Anite: letterata dell’antica Grecia
Quante volte ci siamo domandanti se nell’antichità ci fossero donne letterate e inserite nel panorama intellettuale delle loro epoche? La risposta, in molti casi, potrà essere scarna perché sulle figure femminili, frequentemente, ci rimane ben poca tracce. Sappiamo però che, oltre la nota Saffo, altre donne seppero affermarsi in un panorama prevalentemente di uomini, come Anite.
Anite di Tegea visse a cavallo tra la fine del IV e l’inizio del III secolo a. C, nata e cresciuta in Arcadia, storica regione dell’antica Grecia, scrisse epigrammi, epitaffi e, secondo alcune fonti, anche opere d’ispirazione omerica. Oggi, purtroppo, abbiamo poche notizie riguardanti la sua biografia, ma per comprendere la sua importanza, basterà sapere che, secondo molti fonti, era tra i membri della scuola di poesia e letteratura del Peloponneso e che nel 290 a. C gli abitanti di Tegea le eressero una statua in suo onore.

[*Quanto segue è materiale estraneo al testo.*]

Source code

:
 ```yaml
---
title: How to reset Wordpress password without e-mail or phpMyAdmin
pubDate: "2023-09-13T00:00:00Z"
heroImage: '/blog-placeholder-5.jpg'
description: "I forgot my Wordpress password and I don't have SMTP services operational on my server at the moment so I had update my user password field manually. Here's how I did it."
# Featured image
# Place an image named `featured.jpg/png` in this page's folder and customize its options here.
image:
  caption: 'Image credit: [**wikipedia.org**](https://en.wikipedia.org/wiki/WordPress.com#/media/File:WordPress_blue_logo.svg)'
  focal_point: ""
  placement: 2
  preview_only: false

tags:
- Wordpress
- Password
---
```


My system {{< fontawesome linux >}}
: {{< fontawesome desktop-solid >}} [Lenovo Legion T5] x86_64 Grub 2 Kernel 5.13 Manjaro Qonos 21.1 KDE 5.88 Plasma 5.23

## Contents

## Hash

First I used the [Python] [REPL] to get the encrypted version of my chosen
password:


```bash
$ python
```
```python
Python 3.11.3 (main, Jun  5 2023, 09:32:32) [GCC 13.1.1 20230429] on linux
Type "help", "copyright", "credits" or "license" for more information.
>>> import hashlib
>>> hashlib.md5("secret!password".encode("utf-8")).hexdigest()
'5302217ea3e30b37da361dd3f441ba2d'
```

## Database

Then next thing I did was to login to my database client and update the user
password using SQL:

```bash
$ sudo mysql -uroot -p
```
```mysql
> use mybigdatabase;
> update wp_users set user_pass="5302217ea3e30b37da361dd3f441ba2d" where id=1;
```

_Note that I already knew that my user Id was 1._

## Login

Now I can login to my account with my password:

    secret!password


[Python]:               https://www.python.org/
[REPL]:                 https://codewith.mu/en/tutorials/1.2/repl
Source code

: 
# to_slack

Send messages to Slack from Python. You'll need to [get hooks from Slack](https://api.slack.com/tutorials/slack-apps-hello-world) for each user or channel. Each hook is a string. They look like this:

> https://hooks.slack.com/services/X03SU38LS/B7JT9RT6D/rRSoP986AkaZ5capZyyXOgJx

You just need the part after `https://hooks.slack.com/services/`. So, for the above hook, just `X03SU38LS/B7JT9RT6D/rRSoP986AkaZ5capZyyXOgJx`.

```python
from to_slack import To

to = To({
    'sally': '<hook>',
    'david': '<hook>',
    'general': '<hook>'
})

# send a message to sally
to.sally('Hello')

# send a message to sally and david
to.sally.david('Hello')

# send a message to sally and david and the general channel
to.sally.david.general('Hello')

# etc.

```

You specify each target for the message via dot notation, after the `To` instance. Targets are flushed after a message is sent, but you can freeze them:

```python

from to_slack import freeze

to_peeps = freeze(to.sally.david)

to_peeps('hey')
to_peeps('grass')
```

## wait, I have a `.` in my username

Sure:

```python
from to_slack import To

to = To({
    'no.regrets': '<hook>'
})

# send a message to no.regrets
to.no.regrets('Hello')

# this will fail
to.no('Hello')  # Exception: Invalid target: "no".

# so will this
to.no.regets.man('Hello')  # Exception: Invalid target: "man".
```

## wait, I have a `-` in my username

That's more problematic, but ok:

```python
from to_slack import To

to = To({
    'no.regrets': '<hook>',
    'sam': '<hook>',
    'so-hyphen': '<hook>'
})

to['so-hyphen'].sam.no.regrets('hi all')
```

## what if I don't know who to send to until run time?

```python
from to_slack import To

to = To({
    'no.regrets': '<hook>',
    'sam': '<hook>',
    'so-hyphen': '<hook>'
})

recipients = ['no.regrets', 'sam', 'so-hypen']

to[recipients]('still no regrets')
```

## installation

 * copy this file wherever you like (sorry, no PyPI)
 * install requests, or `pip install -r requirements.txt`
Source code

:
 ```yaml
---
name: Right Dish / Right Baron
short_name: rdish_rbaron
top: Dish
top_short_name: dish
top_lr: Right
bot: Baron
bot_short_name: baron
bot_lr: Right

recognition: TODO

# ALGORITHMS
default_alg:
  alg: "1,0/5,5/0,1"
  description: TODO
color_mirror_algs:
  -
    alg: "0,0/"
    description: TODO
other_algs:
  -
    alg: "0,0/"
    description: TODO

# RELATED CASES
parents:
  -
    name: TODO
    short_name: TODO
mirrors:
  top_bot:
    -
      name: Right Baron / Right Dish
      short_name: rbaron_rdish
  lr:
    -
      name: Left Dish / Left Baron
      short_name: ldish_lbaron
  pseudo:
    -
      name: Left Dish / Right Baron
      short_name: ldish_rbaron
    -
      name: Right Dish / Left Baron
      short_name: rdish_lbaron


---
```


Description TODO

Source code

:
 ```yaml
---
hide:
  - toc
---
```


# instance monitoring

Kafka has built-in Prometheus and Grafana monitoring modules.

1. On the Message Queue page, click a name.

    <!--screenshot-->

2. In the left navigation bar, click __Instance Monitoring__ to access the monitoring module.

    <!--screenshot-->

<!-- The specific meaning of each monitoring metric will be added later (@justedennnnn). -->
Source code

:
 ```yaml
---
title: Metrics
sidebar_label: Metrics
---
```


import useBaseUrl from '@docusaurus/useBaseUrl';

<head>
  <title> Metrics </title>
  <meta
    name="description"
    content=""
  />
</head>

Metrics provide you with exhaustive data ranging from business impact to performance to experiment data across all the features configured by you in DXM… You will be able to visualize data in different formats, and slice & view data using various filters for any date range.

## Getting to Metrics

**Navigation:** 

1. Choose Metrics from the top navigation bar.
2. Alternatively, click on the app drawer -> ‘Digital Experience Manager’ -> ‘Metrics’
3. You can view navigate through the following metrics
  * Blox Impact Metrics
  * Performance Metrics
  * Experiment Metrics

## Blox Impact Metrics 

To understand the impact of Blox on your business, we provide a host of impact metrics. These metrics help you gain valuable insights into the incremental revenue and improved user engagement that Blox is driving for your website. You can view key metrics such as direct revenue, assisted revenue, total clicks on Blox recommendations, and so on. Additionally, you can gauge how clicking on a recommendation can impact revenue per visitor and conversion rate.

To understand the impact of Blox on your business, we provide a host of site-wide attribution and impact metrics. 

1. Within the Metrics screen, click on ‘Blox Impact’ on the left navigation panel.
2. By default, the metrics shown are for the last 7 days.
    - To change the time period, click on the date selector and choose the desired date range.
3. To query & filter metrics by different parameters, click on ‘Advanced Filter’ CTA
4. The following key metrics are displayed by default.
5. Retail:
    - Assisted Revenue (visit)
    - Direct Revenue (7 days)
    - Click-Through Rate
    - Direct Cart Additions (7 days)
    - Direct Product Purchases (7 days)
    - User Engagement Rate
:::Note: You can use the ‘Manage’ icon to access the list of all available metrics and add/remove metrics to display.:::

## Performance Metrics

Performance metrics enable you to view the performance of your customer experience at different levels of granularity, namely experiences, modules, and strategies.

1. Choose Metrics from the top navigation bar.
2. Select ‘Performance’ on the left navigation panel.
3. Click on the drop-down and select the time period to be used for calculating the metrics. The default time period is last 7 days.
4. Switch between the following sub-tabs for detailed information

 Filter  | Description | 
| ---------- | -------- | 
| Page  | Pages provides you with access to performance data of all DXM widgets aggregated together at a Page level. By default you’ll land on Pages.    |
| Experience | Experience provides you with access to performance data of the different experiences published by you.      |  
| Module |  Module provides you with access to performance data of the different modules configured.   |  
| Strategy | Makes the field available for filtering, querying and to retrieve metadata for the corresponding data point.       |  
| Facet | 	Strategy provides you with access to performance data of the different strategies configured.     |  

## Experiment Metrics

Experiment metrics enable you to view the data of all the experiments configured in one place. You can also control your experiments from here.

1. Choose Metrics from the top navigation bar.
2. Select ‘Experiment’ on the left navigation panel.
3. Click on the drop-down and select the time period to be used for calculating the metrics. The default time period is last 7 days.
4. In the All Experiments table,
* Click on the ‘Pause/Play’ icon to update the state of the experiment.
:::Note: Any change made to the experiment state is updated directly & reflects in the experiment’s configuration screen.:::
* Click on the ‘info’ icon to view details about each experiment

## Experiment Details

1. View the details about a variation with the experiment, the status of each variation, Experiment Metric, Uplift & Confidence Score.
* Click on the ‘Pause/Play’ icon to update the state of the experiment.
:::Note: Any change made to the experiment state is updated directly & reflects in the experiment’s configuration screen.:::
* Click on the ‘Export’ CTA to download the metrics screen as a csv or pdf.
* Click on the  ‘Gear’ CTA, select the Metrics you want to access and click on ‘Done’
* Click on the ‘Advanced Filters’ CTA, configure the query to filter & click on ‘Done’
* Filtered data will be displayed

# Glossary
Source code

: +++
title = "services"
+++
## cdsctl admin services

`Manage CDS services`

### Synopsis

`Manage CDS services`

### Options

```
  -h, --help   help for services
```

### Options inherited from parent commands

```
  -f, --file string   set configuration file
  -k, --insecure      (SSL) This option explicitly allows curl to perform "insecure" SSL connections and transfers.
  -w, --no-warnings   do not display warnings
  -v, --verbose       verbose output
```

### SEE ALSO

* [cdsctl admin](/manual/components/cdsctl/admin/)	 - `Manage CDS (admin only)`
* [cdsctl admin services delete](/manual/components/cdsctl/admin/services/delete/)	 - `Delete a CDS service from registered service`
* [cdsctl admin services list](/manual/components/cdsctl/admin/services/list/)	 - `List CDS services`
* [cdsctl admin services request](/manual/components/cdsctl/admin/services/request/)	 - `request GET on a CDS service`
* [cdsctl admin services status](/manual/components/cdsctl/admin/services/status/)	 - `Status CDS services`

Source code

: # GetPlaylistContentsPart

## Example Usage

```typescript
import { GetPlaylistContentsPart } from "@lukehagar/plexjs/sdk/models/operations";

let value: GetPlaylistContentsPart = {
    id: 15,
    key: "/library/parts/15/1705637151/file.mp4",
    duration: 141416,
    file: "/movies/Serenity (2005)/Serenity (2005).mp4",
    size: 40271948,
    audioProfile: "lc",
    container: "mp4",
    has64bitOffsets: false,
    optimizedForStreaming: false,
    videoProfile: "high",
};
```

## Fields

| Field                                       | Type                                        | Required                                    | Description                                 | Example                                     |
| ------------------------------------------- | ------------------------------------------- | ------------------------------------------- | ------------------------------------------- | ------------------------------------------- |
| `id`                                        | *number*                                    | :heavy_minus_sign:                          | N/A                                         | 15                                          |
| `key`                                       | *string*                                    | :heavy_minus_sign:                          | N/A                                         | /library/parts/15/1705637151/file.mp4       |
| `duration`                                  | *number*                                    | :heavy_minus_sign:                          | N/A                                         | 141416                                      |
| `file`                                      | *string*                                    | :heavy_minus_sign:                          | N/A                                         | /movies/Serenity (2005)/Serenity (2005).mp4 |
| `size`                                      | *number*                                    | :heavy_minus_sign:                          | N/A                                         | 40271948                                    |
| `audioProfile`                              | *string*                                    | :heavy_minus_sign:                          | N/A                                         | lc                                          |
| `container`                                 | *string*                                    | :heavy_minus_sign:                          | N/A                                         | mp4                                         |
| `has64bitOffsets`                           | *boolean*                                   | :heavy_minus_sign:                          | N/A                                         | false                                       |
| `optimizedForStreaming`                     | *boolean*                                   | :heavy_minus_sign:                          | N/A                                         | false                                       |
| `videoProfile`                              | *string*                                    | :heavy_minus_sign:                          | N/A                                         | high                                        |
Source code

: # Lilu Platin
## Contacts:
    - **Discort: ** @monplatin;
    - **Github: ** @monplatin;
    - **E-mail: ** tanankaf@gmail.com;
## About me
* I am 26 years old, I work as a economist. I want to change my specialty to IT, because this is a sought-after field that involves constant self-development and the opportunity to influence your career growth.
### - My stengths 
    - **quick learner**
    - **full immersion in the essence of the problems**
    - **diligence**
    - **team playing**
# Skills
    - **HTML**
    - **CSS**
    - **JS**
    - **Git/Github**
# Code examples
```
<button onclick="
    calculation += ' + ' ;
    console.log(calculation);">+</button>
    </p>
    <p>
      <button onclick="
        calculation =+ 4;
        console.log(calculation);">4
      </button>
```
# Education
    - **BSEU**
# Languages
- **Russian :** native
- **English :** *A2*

Della sua produzione letteraria sono conservati diciannove epigrammi, per lo più scritti in dialetto dorico. Essi sono tramandati da un unico codice manoscritto, l’Antologia Palatina: un manoscritto, compilato a Bisanzio alla metà del X secolo, nel quale copiarono soprattutto poeti greci (due dei diciannove sono oggi in dubbio). Anite, però, è ricordata per la sua spiccata sensibilità negli epigrammi funebri, nei quali, soprattutto quelli iniziali, propone un paragone tra la morte e il paesaggio agreste.
I toni dunque sono quelli della letteratura bucolica, tanto cara agli antichi. Non si tratta solo di messaggi di dolore perché Anite le personalizza attraverso la sua persona e soggettività. Questo fu un’assoluta novità in questo genere letterario poiché la tendenza era quella di restare distaccati nei confronti del trapasso.